Another thing...I looked through the WHOLE book waiting for a tank car
to be identified as "Type 21" or "Type 27" and then, at the very end,
Ed explains that the "Type" only applied to the FRAMES and not the
car...another myth shattered. Of course, it makes sense when you read
the captions...80xx gallon, 80yy gallons, yada yada yada...So
basically, the whole LL/IM thing is correct, but only insofar as the
designation is applied to the frame and not the tank.
Both AC&F and GATC used type designations, at least until after WW II, but
GATC's seem to have been used mostly in-house while AC&F's were made public
in the railway engineering periodicals and the Car Builders' Cylcopedias.
Technically, you're right that the AC&F type designations referred
primarily to standard underframe designs, but there were standard tank
sizes and designs to go with them, as is evident in the AC&F drawings that
were published in the Cycs.

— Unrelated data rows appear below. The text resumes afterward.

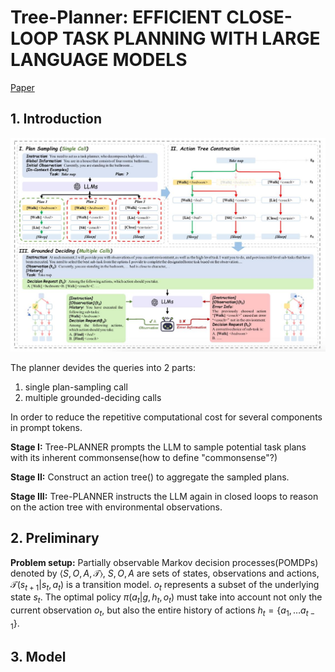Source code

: # Tree-Planner: EFFICIENT CLOSE-LOOP TASK PLANNING WITH LARGE LANGUAGE MODELS
[Paper](https://arxiv.org/abs/2310.08582)
## 1. Introduction
![overview](./asset/overview.jpg)

The planner devides the queries into 2 parts:
1. single plan-sampling call 
2. multiple grounded-deciding calls

In order to reduce the repetitive computational cost for several components in prompt tokens.

**Stage I:**
Tree-PLANNER prompts the LLM to sample potential task plans with its inherent commonsense(how to define "commonsense"?)

**Stage II:**
Construct an action tree() to aggregate the sampled plans.

**Stage III:**
Tree-PLANNER instructs the LLM again in closed loops to reason on the action tree with environmental observations.

## 2. Preliminary
**Problem setup:** Partially observable Markov decision processes(POMDPs) denoted by $\langle S, O, A, \mathcal{T}\rangle$, $S,O,A$ are sets of states, observations and actions, $\mathcal{T}(s_{t+1}|s_t,a_t)$ is a transition model. $o_t$ represents a subset of the underlying state $s_t$. The optimal policy $\pi (a_t|g,h_t,o_t)$ must take into account not only the current observation $o_t$, but also the entire history of actions $h_t=\left\{a_1, \dots a_{t-1} \right\}$.

## 3. Model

For those who haven't already figured them
out, the type designations identified the year a particular design was
introduced - i.e., the first AC&F Type 27 tank cars appeared in 1927, the
first GATC Type 30s in 1930, etc. - though there was some overlap, with
earlier types continuing to be built after those dates. Also, some
special-purpose cars had different type designations (e.g., there was an
AC&F Type 28 design, though I have yet to figure out exactly what was
different about it).

Richard H. Hendrickson
Ashland, Oregon 97520


Tim O'Connor
 

Actually Bruce, only P2K nailed the underframe. Intermountain's
is very screwed up.

Another thing...I looked through the WHOLE book waiting for a tank car
to be identified as "Type 21" or "Type 27" and then, at the very end,
Ed explains that the "Type" only applied to the FRAMES and not the
car...another myth shattered. Of course, it makes sense when you read
the captions...80xx gallon, 80yy gallons, yada yada yada...So
basically, the whole LL/IM thing is correct, but only insofar as the
designation is applied to the frame and not the tank.